Review of THE HUDSON RIVER: A Natural and Unnatural History
A 52 year old ode to a river and a real shot of perspective ...
My cousin wants to take a fall trip up the Hudson. It has taken on an existential urgency during this “time out” year. One reason I may find myself on a small boat in the upstate New York in the fall of 2021 is this out of print little gem my cousin sent me as part of the pitch for the trip. I was ready for just such a book.

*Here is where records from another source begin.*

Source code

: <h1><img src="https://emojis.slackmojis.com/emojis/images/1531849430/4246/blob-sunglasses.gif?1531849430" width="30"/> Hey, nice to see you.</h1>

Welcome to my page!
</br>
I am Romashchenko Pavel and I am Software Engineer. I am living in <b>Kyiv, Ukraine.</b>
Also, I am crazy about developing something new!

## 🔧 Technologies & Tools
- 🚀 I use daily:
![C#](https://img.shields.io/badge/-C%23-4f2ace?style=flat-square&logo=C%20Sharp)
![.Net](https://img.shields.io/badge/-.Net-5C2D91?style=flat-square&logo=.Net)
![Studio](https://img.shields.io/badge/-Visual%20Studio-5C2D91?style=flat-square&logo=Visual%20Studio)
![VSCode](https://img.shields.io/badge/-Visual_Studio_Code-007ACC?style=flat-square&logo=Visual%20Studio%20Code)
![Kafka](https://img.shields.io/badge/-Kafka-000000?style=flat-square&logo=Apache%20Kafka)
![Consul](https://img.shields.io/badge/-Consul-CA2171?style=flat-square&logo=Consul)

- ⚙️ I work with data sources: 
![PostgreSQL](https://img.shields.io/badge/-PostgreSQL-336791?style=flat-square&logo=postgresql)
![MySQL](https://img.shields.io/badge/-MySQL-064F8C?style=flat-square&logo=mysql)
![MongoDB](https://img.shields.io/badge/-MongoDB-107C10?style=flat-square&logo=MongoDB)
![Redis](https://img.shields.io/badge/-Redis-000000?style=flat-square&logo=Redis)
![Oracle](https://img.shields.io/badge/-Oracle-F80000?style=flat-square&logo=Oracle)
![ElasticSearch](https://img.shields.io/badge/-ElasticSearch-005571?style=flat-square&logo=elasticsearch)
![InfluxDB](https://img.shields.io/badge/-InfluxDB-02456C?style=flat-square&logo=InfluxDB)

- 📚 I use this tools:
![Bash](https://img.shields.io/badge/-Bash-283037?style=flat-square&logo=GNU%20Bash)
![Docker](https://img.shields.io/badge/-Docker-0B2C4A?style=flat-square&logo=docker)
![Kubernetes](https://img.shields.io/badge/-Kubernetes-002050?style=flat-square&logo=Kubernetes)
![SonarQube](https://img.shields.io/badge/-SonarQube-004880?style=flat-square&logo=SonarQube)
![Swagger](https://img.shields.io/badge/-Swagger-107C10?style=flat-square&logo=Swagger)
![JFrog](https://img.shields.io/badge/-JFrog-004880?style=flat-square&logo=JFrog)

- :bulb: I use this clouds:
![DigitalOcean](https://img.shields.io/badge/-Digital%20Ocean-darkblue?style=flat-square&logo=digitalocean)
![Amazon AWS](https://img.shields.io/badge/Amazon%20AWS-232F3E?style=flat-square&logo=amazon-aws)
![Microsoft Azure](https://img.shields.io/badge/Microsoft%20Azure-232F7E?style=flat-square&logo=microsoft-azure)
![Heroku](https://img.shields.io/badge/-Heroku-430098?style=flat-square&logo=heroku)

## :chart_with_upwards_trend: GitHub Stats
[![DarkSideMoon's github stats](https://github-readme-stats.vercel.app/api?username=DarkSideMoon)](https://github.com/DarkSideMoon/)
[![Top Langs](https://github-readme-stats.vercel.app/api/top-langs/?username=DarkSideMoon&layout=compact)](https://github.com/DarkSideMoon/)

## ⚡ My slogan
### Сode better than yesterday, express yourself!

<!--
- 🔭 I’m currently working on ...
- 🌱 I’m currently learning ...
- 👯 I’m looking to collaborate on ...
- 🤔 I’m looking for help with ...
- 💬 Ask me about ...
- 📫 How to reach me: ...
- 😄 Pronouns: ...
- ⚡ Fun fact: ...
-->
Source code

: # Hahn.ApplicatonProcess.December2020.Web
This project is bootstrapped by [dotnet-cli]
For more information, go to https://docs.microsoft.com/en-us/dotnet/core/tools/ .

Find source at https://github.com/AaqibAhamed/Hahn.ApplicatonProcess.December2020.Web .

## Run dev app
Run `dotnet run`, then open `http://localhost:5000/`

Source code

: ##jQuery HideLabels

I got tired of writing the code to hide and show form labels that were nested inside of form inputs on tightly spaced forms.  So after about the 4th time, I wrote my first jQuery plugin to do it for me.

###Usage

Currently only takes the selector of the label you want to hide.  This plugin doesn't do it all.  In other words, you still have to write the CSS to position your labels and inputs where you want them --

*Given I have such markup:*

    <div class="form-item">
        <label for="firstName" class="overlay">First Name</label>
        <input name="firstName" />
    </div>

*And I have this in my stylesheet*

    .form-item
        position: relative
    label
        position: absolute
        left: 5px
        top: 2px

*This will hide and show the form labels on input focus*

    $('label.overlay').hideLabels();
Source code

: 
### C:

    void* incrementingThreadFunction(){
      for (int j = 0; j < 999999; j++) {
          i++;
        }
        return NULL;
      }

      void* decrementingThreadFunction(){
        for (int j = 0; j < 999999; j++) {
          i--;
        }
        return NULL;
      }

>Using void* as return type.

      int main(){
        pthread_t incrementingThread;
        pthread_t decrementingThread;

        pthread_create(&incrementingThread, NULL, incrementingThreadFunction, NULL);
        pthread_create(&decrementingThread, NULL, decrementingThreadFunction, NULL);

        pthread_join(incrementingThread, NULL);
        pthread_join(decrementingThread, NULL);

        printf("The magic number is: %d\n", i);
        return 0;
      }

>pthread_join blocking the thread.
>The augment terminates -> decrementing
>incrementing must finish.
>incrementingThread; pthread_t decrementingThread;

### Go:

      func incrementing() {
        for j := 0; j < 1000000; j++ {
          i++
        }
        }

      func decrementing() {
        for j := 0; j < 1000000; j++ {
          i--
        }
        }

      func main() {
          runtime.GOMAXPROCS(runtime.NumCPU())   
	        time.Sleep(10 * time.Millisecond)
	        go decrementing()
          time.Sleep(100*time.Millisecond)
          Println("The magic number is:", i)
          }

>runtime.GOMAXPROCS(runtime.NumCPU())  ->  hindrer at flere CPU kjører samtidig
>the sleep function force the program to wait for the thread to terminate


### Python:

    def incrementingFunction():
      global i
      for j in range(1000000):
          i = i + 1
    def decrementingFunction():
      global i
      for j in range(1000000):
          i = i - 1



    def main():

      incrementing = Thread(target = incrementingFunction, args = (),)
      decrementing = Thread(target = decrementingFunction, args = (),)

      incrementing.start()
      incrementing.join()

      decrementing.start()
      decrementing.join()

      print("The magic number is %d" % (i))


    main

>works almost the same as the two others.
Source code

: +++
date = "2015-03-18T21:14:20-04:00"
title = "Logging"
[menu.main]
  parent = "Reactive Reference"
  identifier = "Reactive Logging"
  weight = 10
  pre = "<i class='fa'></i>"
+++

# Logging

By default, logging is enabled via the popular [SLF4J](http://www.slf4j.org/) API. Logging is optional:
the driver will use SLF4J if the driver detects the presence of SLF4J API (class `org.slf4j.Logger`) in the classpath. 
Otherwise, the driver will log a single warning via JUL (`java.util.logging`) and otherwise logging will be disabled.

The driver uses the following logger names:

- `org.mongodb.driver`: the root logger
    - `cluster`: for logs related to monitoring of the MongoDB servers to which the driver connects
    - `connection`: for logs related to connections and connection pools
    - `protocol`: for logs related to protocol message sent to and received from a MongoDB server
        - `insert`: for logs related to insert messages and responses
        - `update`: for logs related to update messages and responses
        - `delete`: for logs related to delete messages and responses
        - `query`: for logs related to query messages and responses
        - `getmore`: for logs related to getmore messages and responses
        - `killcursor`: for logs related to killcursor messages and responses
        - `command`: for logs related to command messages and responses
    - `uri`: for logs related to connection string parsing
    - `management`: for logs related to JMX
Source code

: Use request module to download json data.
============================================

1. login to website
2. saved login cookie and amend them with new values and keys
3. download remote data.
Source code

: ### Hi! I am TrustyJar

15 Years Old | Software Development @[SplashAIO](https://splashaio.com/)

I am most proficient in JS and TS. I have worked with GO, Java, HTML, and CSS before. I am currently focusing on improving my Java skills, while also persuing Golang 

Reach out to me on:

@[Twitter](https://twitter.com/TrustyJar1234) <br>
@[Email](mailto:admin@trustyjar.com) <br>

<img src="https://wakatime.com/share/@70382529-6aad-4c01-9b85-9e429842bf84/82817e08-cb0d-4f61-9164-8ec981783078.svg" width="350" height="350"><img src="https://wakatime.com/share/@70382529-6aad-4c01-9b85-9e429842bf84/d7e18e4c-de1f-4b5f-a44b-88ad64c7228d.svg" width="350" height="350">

Written in 1969, the Robert Boyle's Hudson was only a few years younger than the one I began to become acquainted with when my family left Northern California for New York. It was a river that caught my imagination from the beginning. I ‘flat sat’ a corner apartment on the very Upper West Side in my early twenties and was each day beguiled by its grandeur. I ran most evenings in a not entirely safe Riverside Park and was nearly killed on the Hudson River Expressway. Its noble presence sparked a life long interest in the Hudson River School of Art that was reinforced by visits to Hyde Park, bird watching on the cliffs of the Palisades and endless references to her storied past as I became more and more familiar with American History. The book is dated. The pollution crisis has abated to a great extent. Con Edison lost its massive battle to suck the river into her power generators. The river is more popular and cleaner than it has been in almost 100 years. I do not write this as a “plug” for the book (though it would be worth your while to find it), rather as a thank you note.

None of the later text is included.